A similar set of correlational analyses conducted for Year 1 of this project by Marcell and Cohen (1992) failed to reveal an association between sentence imitation and hearing ability. The results reported here, however, differ in two important ways. First, whereas Marcell and Cohen (1992) used SRT to represent the speech audiometry assessment, a better case can be made for the use of speech discrimination as a representative measure because of the high correlations between SRT and pure tone air conduction. Second, whereas Marcell and Cohen (1992) used a less sensitive scoring procedure for the sentence imitation task (1 point for each sentence repeated correctly), a better case can be made for the use of a scoring procedure (1 point for each correctly recalled word in a sentence) that is not as susceptible to restriction of range.
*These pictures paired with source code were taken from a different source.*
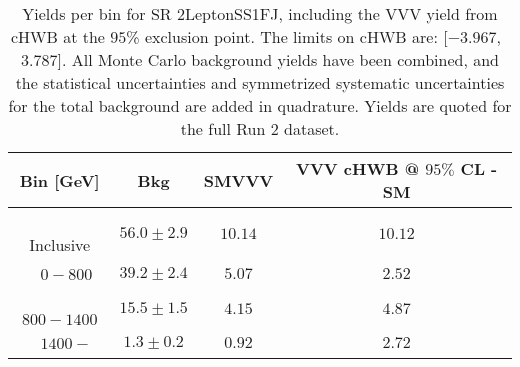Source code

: \begin{table}[!htbp]
    \small
    \center
    \begin{tabular}{c||c|c|c}
    Bin [GeV] & Bkg & SMVVV & \pbox{20cm}{VVV \\ cHWB @ $95\%$ CL - SM \\ }\\
    \hline
    \pbox{20cm}{ ~ \\Inclusive\\ } & $56.0 \pm 2.9$ & $10.14$ & $10.12$\\
    \hline
    \pbox{20cm}{ ~ \\$0-800$\\ } & $39.2 \pm 2.4$ & $5.07$ & $2.52$\\
    \hline
    \pbox{20cm}{ ~ \\$800-1400$\\ } & $15.5 \pm 1.5$ & $4.15$ & $4.87$\\
    \hline
    \pbox{20cm}{ ~ \\$1400-$\\ } & $1.3 \pm 0.2$ & $0.92$ & $2.72$\\
\end{tabular}
    \caption{Yields per bin for SR 2LeptonSS1FJ, including the VVV yield from cHWB at the $95$\% exclusion point. The limits on cHWB are: [$-3.967$,~$3.787$]. All Monte Carlo background yields have been combined, and the statistical uncertainties and symmetrized systematic uncertainties for the total background are added in quadrature. Yields are quoted for the full Run 2 dataset.}
    \label{tab:2LeptonSS1FJ$binssignal}
\end{table}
Author's Note and Acknowledgements

This manuscript is an expanded and reorganized version of a paper presented at the London symposium, "Medical Issues in Down Syndrome: Consensus and Controversy", sponsored by the Royal Society of Medicine and the Down Syndrome Association in June of 1994, and subsequently published in 1995 as a chapter in the book, Medical Issues in Down Syndrome (J. Dennis and L. Marder, editors). Financial support for this research was provided by an Academic Research Enhancement Award (HD25793) from the National Institute of Child Health and Human Development. Thanks are extended to the following individuals for their help in collecting cognitive data across the three years of the project: Emily Ann Busby, Pamela S. Croen, Joanne K. Mansker, Amy E. Powell, Melissa M. Ridgeway, David H. Sewell, Tammy D. Sizemore, Debby S. West, and Melanie L. Whelan. Thanks are also extended to the staff of the Charleston Speech and Hearing Center, and particularly to Stuart Cohen and Douglas Cameron, for the collection of audiological data.